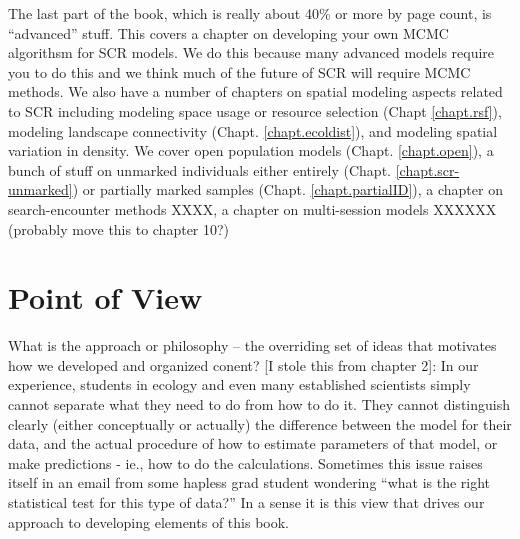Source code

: The last part of the book, which is really about 40\% or more by page
count, is ``advanced'' stuff. This covers a chapter on developing your
own MCMC algorithsm for SCR models. We do this because many advanced
models require you to do this and we think much of the future of SCR
will require MCMC methods. 
We also have a number of chapters on spatial modeling aspects related
to SCR including modeling 
space usage or resource selection (Chapt \ref{chapt.rsf}), modeling
landscape connectivity (Chapt. \ref{chapt.ecoldist}), and modeling
spatial variation in density. 
We cover open population models (Chapt. \ref{chapt.open}),
a bunch of stuff on unmarked individuals either entirely (Chapt. \ref{chapt.scr-unmarked})
or partially marked samples (Chapt. \ref{chapt.partialID}), 
a chapter on search-encounter methods XXXX, a chapter on multi-session
models XXXXXX (probably move this to chapter 10?)


\section*{Point of View}

What is the approach or philosophy -- the overriding set of ideas that
motivates how we developed and organized conent?
[I stole this from chapter 2]:
In our experience, students in ecology and even many established
scientists simply cannot separate what they need to do from how to do
it.  They cannot distinguish clearly (either conceptually or actually)
the difference between the model for their data, and the actual
procedure of how to estimate parameters of that model, or make
predictions - ie., how to do the calculations. Sometimes this issue
raises itself in an email from some hapless grad student wondering
``what is the right statistical test for this type of data?''  In a
sense it is this view that drives our approach to developing elements
of this book.

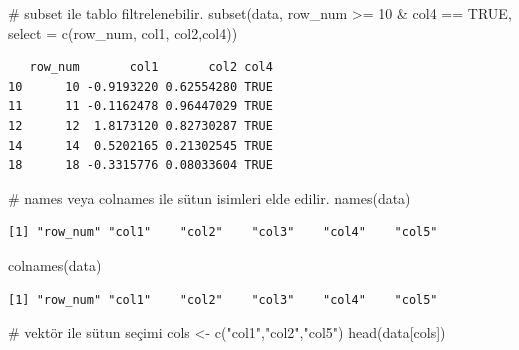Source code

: \documentclass[
  letterpaper,
  DIV=11,
  numbers=noendperiod]{scrreprt}
\newenvironment{Shaded}{\begin{snugshade}}{\end{snugshade}}
\newcommand{\AttributeTok}[1]{\textcolor[rgb]{0.40,0.45,0.13}{#1}}
\newcommand{\CommentTok}[1]{\textcolor[rgb]{0.37,0.37,0.37}{#1}}
\newcommand{\DecValTok}[1]{\textcolor[rgb]{0.68,0.00,0.00}{#1}}
\newcommand{\FunctionTok}[1]{\textcolor[rgb]{0.28,0.35,0.67}{#1}}
\newcommand{\NormalTok}[1]{\textcolor[rgb]{0.00,0.23,0.31}{#1}}
\newcommand{\OtherTok}[1]{\textcolor[rgb]{0.00,0.23,0.31}{#1}}
\newcommand{\SpecialCharTok}[1]{\textcolor[rgb]{0.37,0.37,0.37}{#1}}
\newcommand{\StringTok}[1]{\textcolor[rgb]{0.13,0.47,0.30}{#1}}
\begin{document}
\begin{Shaded}
\begin{Highlighting}[]
\CommentTok{\# subset ile tablo filtrelenebilir.}
\FunctionTok{subset}\NormalTok{(data, }
\NormalTok{       row\_num }\SpecialCharTok{\textgreater{}=} \DecValTok{10} \SpecialCharTok{\&}\NormalTok{ col4 }\SpecialCharTok{==} \StringTok{\textquotesingle{}TRUE\textquotesingle{}}\NormalTok{,}
       \AttributeTok{select =} \FunctionTok{c}\NormalTok{(row\_num, col1, col2,col4))}
\end{Highlighting}
\end{Shaded}

\begin{verbatim}
   row_num       col1       col2 col4
10      10 -0.9193220 0.62554280 TRUE
11      11 -0.1162478 0.96447029 TRUE
12      12  1.8173120 0.82730287 TRUE
14      14  0.5202165 0.21302545 TRUE
18      18 -0.3315776 0.08033604 TRUE
\end{verbatim}

\begin{Shaded}
\begin{Highlighting}[]
\CommentTok{\# names veya colnames ile sütun isimleri elde edilir.}
\FunctionTok{names}\NormalTok{(data)}
\end{Highlighting}
\end{Shaded}

\begin{verbatim}
[1] "row_num" "col1"    "col2"    "col3"    "col4"    "col5"   
\end{verbatim}

\begin{Shaded}
\begin{Highlighting}[]
\FunctionTok{colnames}\NormalTok{(data)}
\end{Highlighting}
\end{Shaded}

\begin{verbatim}
[1] "row_num" "col1"    "col2"    "col3"    "col4"    "col5"   
\end{verbatim}

\begin{Shaded}
\begin{Highlighting}[]
\CommentTok{\# vektör ile sütun seçimi}
\NormalTok{cols }\OtherTok{\textless{}{-}} \FunctionTok{c}\NormalTok{(}\StringTok{"col1"}\NormalTok{,}\StringTok{"col2"}\NormalTok{,}\StringTok{"col5"}\NormalTok{)}
\FunctionTok{head}\NormalTok{(data[cols])}
\end{Highlighting}
\end{Shaded}
\end{document}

************

# EXERCISE
Work out how many lines above include the string "advanced", then give that number alone.

# OUTPUT BELOW
2